Around 2000 though you could say Girl was shopping for a new identity, putting on the gap and rail-minded youngsters who would constitute the torch picker-uppers of “Yeah Right” and “Fully Flared.” It’s tough though, for someone who saw the influence wielded by Carroll/Koston/Howard/Mariano/et al in the 1990s to have felt the same impact from the next-genners with the possible exception of Paul Rodriguez or Rick McCrank, and efforts to extend the super-team rep into the tech-gnar era brought on a mixed spread of amateurs through the Torrance offices that included Jereme Rogers.
For a company whose founding principles included not taking themselves or their skating too serious the post-Modus presentation sounded a little off-key too–the Jonze/Howard sensibility was still there in some of the skits, but especially come “Fully Flared” that stuff took a back seat to high-definition cameras, elaborate filming contraptions and slow-motion explosions.
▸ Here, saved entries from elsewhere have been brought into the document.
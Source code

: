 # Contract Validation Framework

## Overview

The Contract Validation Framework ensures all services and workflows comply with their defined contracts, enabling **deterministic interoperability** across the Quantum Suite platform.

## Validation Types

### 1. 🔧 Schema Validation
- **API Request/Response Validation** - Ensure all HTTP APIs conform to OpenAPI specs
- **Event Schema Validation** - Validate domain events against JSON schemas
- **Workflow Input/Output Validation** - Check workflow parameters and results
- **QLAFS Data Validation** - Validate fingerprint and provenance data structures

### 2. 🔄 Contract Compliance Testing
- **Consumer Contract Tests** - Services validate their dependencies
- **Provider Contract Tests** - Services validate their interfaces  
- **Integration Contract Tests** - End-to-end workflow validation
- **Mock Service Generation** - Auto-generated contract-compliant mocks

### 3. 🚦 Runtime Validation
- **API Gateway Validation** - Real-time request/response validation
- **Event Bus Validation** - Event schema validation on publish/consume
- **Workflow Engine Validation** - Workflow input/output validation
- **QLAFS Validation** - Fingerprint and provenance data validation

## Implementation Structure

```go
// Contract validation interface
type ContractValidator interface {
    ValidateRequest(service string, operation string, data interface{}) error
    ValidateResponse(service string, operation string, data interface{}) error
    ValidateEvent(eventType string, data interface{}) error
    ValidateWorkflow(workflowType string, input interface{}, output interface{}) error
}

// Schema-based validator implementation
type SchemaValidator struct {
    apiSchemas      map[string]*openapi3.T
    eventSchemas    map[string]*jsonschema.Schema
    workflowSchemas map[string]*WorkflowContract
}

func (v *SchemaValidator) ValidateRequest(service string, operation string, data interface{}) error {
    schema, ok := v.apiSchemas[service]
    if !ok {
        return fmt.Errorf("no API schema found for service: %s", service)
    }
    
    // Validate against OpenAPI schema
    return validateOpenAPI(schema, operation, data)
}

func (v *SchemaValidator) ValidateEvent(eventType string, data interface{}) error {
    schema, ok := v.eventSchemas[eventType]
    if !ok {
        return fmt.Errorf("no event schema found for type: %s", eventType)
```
Myself I never had any real gripe with the recorded skating material, but the sanctimonious way it got put together — behold, I give unto you this trick, slowed down and then sped up and then slowed down again; below these bros, with a follow-up high-five and/or running and throwing down the board as a segue to the next clip — seemed miles away from powersliding down the yellow lane-divider lines. Here we will submit that it was no coincidence that the technology-embracing, filler-friendly and emotion-emphasizing directorship of Ty Evans dovetailed with a high-water mark in technical ledge skating that’s inspired some of the current wave of “power” skating by way of backlash, and the Crailtap camp are fans like the rest of us, investing in tall-sock wearers Raven Tershy, Elijah Berle, Alex Olson and Vincent Alvarez over the last couple years.
How then does this dynamic, call it Pappalardo-Flared vs Mariano-Flared, inform the cobbling-together of the coming Girl/Choco feature “Pretty Sweet”? The recently released preview suggests the answer is, not much, or maybe not much different than before. We are previewed some HD video, solid bro-ing footage*, some real painfully slow mo, some emotive techno music** and, if past performance is any future indicator, a release date that is prone to being pushed back. Interestingly, though, if Ty Evans continues to stick to what got him here the likely complainers such as myself will face an interesting conundrum similar to those who wish for “The Simpsons” to be cancelled in defense of the first nine seasons’ legacy — the era of Ty Evans-led Crailtap video productions at this point would at least in terms of years far outstrip what old-timers regard as the classic age, steadily shrinking in the rear-view mirror..
*Major fan of the doubles action, btw
**Bear in mind that while we grouse about emotive techno music, and with good reason, blanket criticisms of Crailtap video productions fronted by Ty Evans were rendered null and void forevermore after “Fully Flared” included a song from the Mannie Fresh solo CD.